STORED DATA Block Start

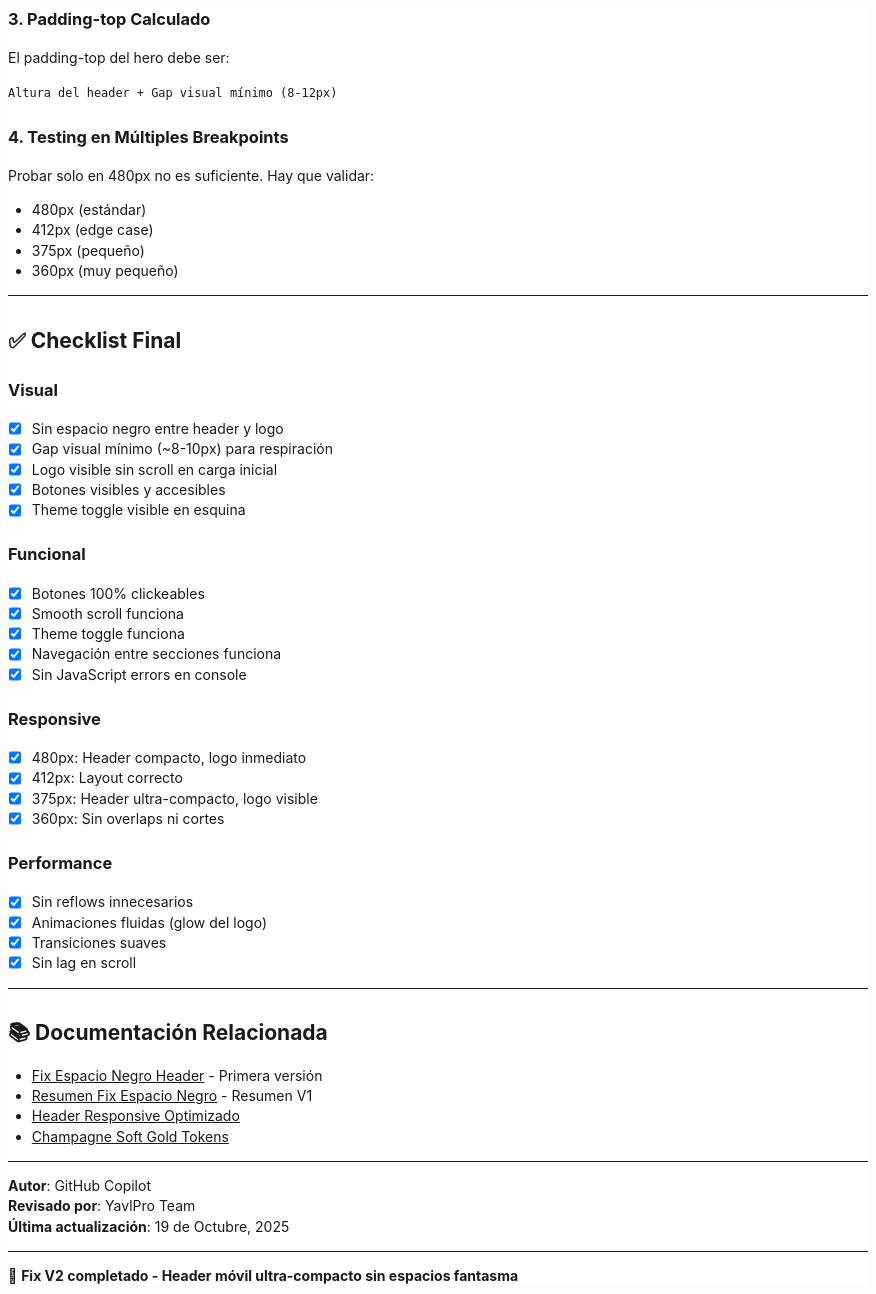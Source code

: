 ### 3. **Padding-top Calculado**
El padding-top del hero debe ser:
```
Altura del header + Gap visual mínimo (8-12px)
```

### 4. **Testing en Múltiples Breakpoints**
Probar solo en 480px no es suficiente. Hay que validar:
- 480px (estándar)
- 412px (edge case)
- 375px (pequeño)
- 360px (muy pequeño)

---

## ✅ Checklist Final

### Visual
- [x] Sin espacio negro entre header y logo
- [x] Gap visual mínimo (~8-10px) para respiración
- [x] Logo visible sin scroll en carga inicial
- [x] Botones visibles y accesibles
- [x] Theme toggle visible en esquina

### Funcional
- [x] Botones 100% clickeables
- [x] Smooth scroll funciona
- [x] Theme toggle funciona
- [x] Navegación entre secciones funciona
- [x] Sin JavaScript errors en console

### Responsive
- [x] 480px: Header compacto, logo inmediato
- [x] 412px: Layout correcto
- [x] 375px: Header ultra-compacto, logo visible
- [x] 360px: Sin overlaps ni cortes

### Performance
- [x] Sin reflows innecesarios
- [x] Animaciones fluidas (glow del logo)
- [x] Transiciones suaves
- [x] Sin lag en scroll

---

## 📚 Documentación Relacionada

- [Fix Espacio Negro Header](./FIX-ESPACIO-NEGRO-HEADER.md) - Primera versión
- [Resumen Fix Espacio Negro](./RESUMEN-FIX-ESPACIO-NEGRO.md) - Resumen V1
- [Header Responsive Optimizado](./HEADER-RESPONSIVE-OPTIMIZADO.md)
- [Champagne Soft Gold Tokens](./CHAMPAGNE-SOFT-GOLD-TOKENS.md)

---

**Autor**: GitHub Copilot  
**Revisado por**: YavlPro Team  
**Última actualización**: 19 de Octubre, 2025  

---

🎉 **Fix V2 completado - Header móvil ultra-compacto sin espacios fantasma**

STORED DATA Block End

## TASK TO COMPLETE:
Once the images are dropped, set down the remaining material word for word.

## TASK ANSWER:
Source code

: ### 3. **Padding-top Calculado**
El padding-top del hero debe ser:
```
Altura del header + Gap visual mínimo (8-12px)
```

### 4. **Testing en Múltiples Breakpoints**
Probar solo en 480px no es suficiente. Hay que validar:
- 480px (estándar)
- 412px (edge case)
- 375px (pequeño)
- 360px (muy pequeño)

---

## ✅ Checklist Final

### Visual
- [x] Sin espacio negro entre header y logo
- [x] Gap visual mínimo (~8-10px) para respiración
- [x] Logo visible sin scroll en carga inicial
- [x] Botones visibles y accesibles
- [x] Theme toggle visible en esquina

### Funcional
- [x] Botones 100% clickeables
- [x] Smooth scroll funciona
- [x] Theme toggle funciona
- [x] Navegación entre secciones funciona
- [x] Sin JavaScript errors en console

### Responsive
- [x] 480px: Header compacto, logo inmediato
- [x] 412px: Layout correcto
- [x] 375px: Header ultra-compacto, logo visible
- [x] 360px: Sin overlaps ni cortes

### Performance
- [x] Sin reflows innecesarios
- [x] Animaciones fluidas (glow del logo)
- [x] Transiciones suaves
- [x] Sin lag en scroll

---

## 📚 Documentación Relacionada

- [Fix Espacio Negro Header](./FIX-ESPACIO-NEGRO-HEADER.md) - Primera versión
- [Resumen Fix Espacio Negro](./RESUMEN-FIX-ESPACIO-NEGRO.md) - Resumen V1
- [Header Responsive Optimizado](./HEADER-RESPONSIVE-OPTIMIZADO.md)
- [Champagne Soft Gold Tokens](./CHAMPAGNE-SOFT-GOLD-TOKENS.md)

---

**Autor**: GitHub Copilot  
**Revisado por**: YavlPro Team  
**Última actualización**: 19 de Octubre, 2025  

---

🎉 **Fix V2 completado - Header móvil ultra-compacto sin espacios fantasma**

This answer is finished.